▶ GIVEN ENTRIES
══════════════════════════════

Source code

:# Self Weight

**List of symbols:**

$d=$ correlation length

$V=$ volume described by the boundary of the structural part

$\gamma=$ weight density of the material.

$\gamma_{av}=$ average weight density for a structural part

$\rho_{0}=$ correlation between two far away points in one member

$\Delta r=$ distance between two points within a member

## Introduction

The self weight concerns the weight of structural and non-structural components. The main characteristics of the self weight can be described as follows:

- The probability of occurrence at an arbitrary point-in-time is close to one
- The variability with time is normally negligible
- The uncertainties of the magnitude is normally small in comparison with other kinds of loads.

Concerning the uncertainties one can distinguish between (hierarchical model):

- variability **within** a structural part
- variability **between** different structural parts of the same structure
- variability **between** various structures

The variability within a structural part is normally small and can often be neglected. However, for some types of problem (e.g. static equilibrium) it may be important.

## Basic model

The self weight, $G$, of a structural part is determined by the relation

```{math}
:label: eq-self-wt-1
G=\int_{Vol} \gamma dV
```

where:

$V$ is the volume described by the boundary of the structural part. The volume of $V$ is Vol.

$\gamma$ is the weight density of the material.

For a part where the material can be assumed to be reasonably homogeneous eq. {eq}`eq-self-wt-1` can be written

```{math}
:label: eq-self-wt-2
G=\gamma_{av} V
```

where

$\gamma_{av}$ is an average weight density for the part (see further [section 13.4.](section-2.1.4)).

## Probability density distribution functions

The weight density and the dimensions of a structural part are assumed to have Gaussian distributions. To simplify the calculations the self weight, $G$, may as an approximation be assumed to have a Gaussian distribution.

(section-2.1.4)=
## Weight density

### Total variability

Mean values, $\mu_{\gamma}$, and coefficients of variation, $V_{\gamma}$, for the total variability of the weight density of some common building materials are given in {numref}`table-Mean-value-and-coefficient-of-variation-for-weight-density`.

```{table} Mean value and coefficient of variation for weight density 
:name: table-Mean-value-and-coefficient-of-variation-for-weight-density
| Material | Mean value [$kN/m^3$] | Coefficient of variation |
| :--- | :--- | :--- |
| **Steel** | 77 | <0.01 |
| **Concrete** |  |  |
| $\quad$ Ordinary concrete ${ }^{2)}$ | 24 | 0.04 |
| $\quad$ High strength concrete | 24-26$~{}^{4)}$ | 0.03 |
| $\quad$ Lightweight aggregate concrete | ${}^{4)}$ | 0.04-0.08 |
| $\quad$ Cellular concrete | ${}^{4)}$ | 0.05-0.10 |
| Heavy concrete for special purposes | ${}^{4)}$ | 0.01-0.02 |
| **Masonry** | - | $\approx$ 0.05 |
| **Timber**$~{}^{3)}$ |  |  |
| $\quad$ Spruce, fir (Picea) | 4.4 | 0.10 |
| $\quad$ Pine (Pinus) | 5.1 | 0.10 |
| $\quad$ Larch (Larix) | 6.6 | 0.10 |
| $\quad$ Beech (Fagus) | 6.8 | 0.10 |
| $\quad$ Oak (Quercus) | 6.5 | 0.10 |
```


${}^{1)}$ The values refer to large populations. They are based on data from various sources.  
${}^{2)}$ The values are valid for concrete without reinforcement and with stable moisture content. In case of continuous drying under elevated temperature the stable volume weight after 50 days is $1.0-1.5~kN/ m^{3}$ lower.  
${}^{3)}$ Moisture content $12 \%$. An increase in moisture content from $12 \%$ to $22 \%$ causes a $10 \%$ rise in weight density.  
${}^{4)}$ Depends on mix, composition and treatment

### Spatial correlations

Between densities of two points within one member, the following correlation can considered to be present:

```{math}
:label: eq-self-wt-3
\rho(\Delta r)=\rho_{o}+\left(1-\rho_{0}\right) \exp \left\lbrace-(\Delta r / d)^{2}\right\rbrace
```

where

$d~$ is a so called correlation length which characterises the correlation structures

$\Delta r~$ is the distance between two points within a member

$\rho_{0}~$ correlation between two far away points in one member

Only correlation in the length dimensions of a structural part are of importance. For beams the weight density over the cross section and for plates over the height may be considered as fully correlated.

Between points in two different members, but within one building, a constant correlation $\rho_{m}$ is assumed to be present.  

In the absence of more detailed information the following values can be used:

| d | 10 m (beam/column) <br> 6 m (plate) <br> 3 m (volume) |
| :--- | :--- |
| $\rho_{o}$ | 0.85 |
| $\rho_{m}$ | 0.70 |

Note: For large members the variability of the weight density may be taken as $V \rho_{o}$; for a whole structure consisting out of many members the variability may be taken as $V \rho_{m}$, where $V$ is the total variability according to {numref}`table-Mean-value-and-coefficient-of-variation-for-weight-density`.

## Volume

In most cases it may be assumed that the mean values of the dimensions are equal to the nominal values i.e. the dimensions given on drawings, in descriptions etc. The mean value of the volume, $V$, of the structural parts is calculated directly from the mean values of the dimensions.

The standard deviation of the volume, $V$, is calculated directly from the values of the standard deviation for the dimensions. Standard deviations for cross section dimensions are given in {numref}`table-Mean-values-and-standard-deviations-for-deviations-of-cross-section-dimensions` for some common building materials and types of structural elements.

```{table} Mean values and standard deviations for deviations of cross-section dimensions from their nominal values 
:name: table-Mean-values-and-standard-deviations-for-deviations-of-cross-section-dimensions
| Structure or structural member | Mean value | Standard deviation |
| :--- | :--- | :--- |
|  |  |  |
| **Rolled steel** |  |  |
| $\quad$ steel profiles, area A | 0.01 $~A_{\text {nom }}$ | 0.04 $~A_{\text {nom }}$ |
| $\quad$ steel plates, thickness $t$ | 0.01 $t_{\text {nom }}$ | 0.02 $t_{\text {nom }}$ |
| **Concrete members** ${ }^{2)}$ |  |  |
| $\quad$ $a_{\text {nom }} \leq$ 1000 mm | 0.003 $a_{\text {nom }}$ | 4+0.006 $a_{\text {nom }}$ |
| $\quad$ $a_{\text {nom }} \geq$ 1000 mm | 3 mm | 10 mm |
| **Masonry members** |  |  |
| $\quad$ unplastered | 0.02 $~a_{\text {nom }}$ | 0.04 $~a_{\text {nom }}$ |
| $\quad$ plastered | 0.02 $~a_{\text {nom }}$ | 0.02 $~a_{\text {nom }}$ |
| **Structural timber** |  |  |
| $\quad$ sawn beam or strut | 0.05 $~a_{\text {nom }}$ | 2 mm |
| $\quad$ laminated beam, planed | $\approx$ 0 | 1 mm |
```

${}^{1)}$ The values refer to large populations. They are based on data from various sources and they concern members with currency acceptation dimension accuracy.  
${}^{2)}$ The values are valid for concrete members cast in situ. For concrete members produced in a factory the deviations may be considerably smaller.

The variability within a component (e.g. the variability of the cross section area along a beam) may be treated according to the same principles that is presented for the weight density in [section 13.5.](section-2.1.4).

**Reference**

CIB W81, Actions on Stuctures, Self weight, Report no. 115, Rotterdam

══════════════════════════════

▶ WORK REQUIRED
Using the data above, report how many lines include the string "building" and add nothing to the number.

▶ TASK ANSWER
3